=== DATA PROVIDED ===

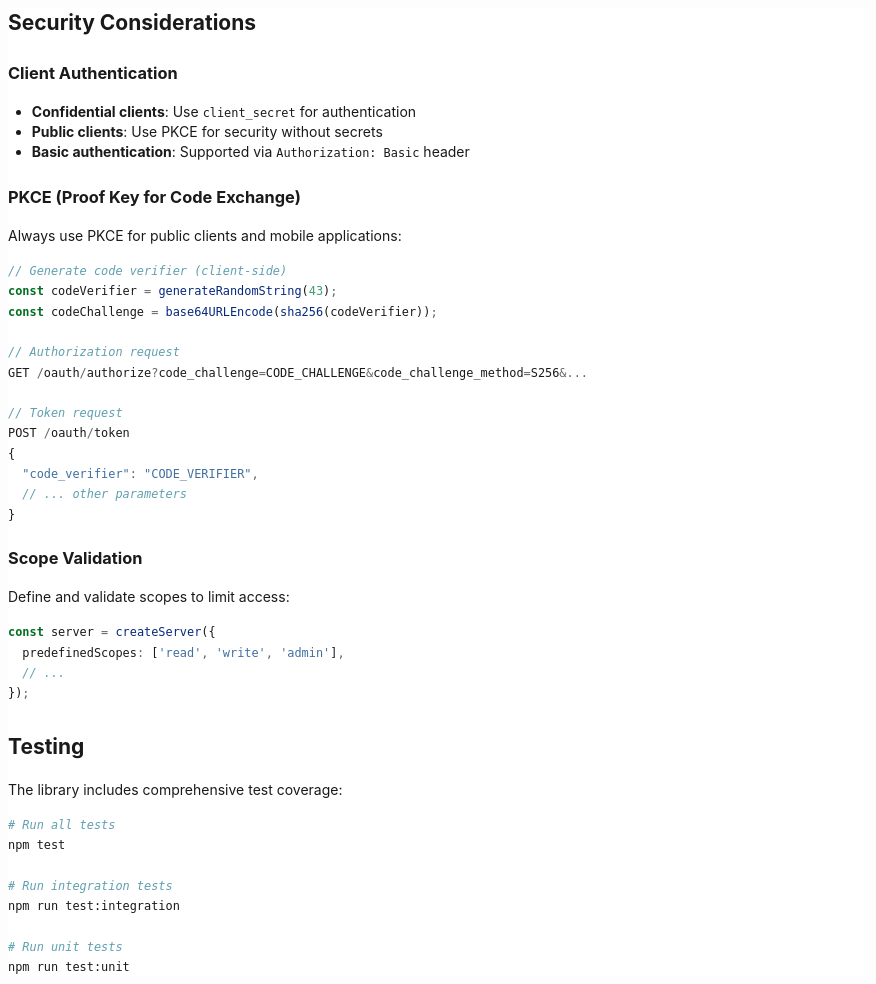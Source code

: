 ## Security Considerations

### Client Authentication

- **Confidential clients**: Use `client_secret` for authentication
- **Public clients**: Use PKCE for security without secrets
- **Basic authentication**: Supported via `Authorization: Basic` header

### PKCE (Proof Key for Code Exchange)

Always use PKCE for public clients and mobile applications:

```typescript
// Generate code verifier (client-side)
const codeVerifier = generateRandomString(43);
const codeChallenge = base64URLEncode(sha256(codeVerifier));

// Authorization request
GET /oauth/authorize?code_challenge=CODE_CHALLENGE&code_challenge_method=S256&...

// Token request
POST /oauth/token
{
  "code_verifier": "CODE_VERIFIER",
  // ... other parameters
}
```

### Scope Validation

Define and validate scopes to limit access:

```typescript
const server = createServer({
  predefinedScopes: ['read', 'write', 'admin'],
  // ...
});
```

## Testing

The library includes comprehensive test coverage:

```bash
# Run all tests
npm test

# Run integration tests
npm run test:integration

# Run unit tests
npm run test:unit
```
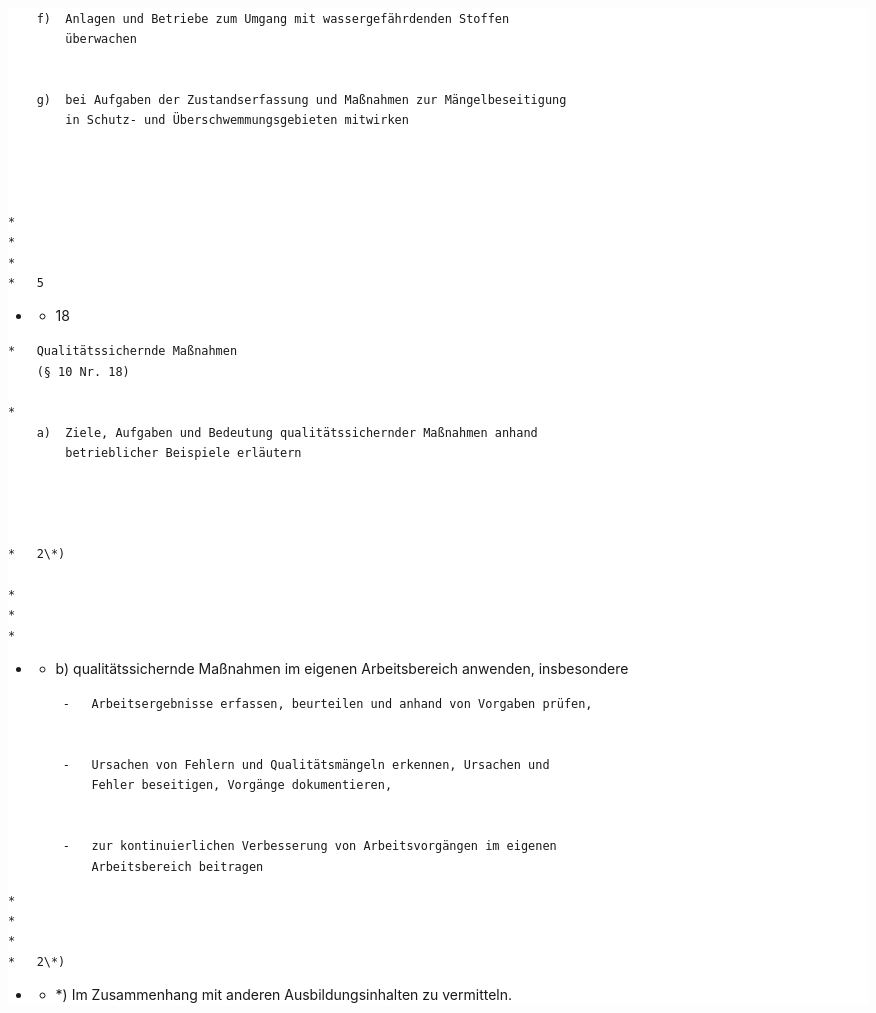 
        f)  Anlagen und Betriebe zum Umgang mit wassergefährdenden Stoffen
            überwachen


        g)  bei Aufgaben der Zustandserfassung und Maßnahmen zur Mängelbeseitigung
            in Schutz- und Überschwemmungsgebieten mitwirken




    *
    *
    *
    *   5


*    *   18

    *   Qualitätssichernde Maßnahmen
        (§ 10 Nr. 18)

    *
        a)  Ziele, Aufgaben und Bedeutung qualitätssichernder Maßnahmen anhand
            betrieblicher Beispiele erläutern




    *   2\*)

    *
    *
    *

*    *
        b)  qualitätssichernde Maßnahmen im eigenen Arbeitsbereich anwenden,
            insbesondere

            -   Arbeitsergebnisse erfassen, beurteilen und anhand von Vorgaben prüfen,


            -   Ursachen von Fehlern und Qualitätsmängeln erkennen, Ursachen und
                Fehler beseitigen, Vorgänge dokumentieren,


            -   zur kontinuierlichen Verbesserung von Arbeitsvorgängen im eigenen
                Arbeitsbereich beitragen







    *
    *
    *
    *   2\*)


*    *
        \*) Im Zusammenhang mit anderen Ausbildungsinhalten zu vermitteln.







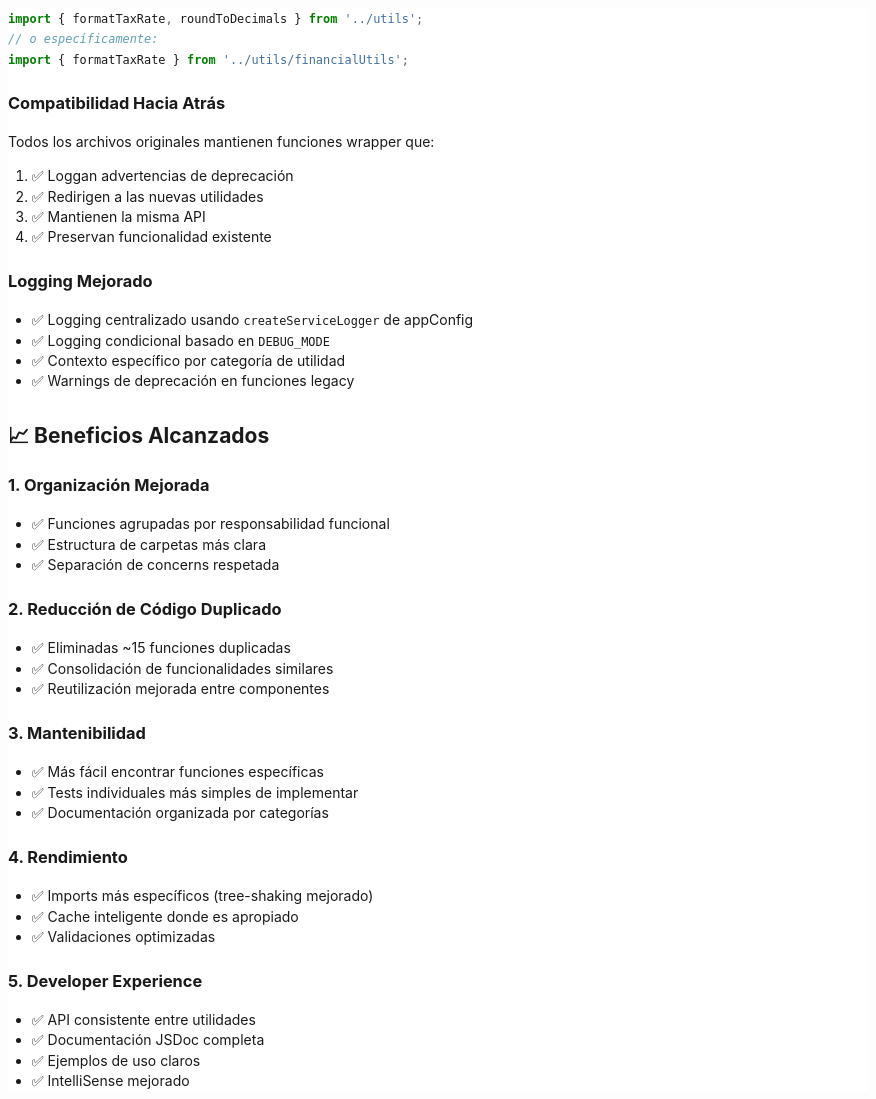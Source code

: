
 ```javascript
import { formatTaxRate, roundToDecimals } from '../utils';
// o específicamente:
import { formatTaxRate } from '../utils/financialUtils';
```

### Compatibilidad Hacia Atrás

Todos los archivos originales mantienen funciones wrapper que:

1. ✅ Loggan advertencias de deprecación
2. ✅ Redirigen a las nuevas utilidades
3. ✅ Mantienen la misma API
4. ✅ Preservan funcionalidad existente

### Logging Mejorado

- ✅ Logging centralizado usando `createServiceLogger` de appConfig
- ✅ Logging condicional basado en `DEBUG_MODE`
- ✅ Contexto específico por categoría de utilidad
- ✅ Warnings de deprecación en funciones legacy

## 📈 Beneficios Alcanzados

### 1. **Organización Mejorada**

- ✅ Funciones agrupadas por responsabilidad funcional
- ✅ Estructura de carpetas más clara
- ✅ Separación de concerns respetada

### 2. **Reducción de Código Duplicado**

- ✅ Eliminadas ~15 funciones duplicadas
- ✅ Consolidación de funcionalidades similares
- ✅ Reutilización mejorada entre componentes

### 3. **Mantenibilidad**

- ✅ Más fácil encontrar funciones específicas
- ✅ Tests individuales más simples de implementar
- ✅ Documentación organizada por categorías

### 4. **Rendimiento**

- ✅ Imports más específicos (tree-shaking mejorado)
- ✅ Cache inteligente donde es apropiado
- ✅ Validaciones optimizadas

### 5. **Developer Experience**

- ✅ API consistente entre utilidades
- ✅ Documentación JSDoc completa
- ✅ Ejemplos de uso claros
- ✅ IntelliSense mejorado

===

### WHAT YOU SHOULD DO
The lines to write out run from the one with "- ✅ Contexto" through the end of the records. Give them exactly, and only them.

### ANSWER BOX
- ✅ Contexto específico por categoría de utilidad
- ✅ Warnings de deprecación en funciones legacy

## 📈 Beneficios Alcanzados

### 1. **Organización Mejorada**

- ✅ Funciones agrupadas por responsabilidad funcional
- ✅ Estructura de carpetas más clara
- ✅ Separación de concerns respetada

### 2. **Reducción de Código Duplicado**

- ✅ Eliminadas ~15 funciones duplicadas
- ✅ Consolidación de funcionalidades similares
- ✅ Reutilización mejorada entre componentes

### 3. **Mantenibilidad**

- ✅ Más fácil encontrar funciones específicas
- ✅ Tests individuales más simples de implementar
- ✅ Documentación organizada por categorías

### 4. **Rendimiento**

- ✅ Imports más específicos (tree-shaking mejorado)
- ✅ Cache inteligente donde es apropiado
- ✅ Validaciones optimizadas

### 5. **Developer Experience**

- ✅ API consistente entre utilidades
- ✅ Documentación JSDoc completa
- ✅ Ejemplos de uso claros
- ✅ IntelliSense mejorado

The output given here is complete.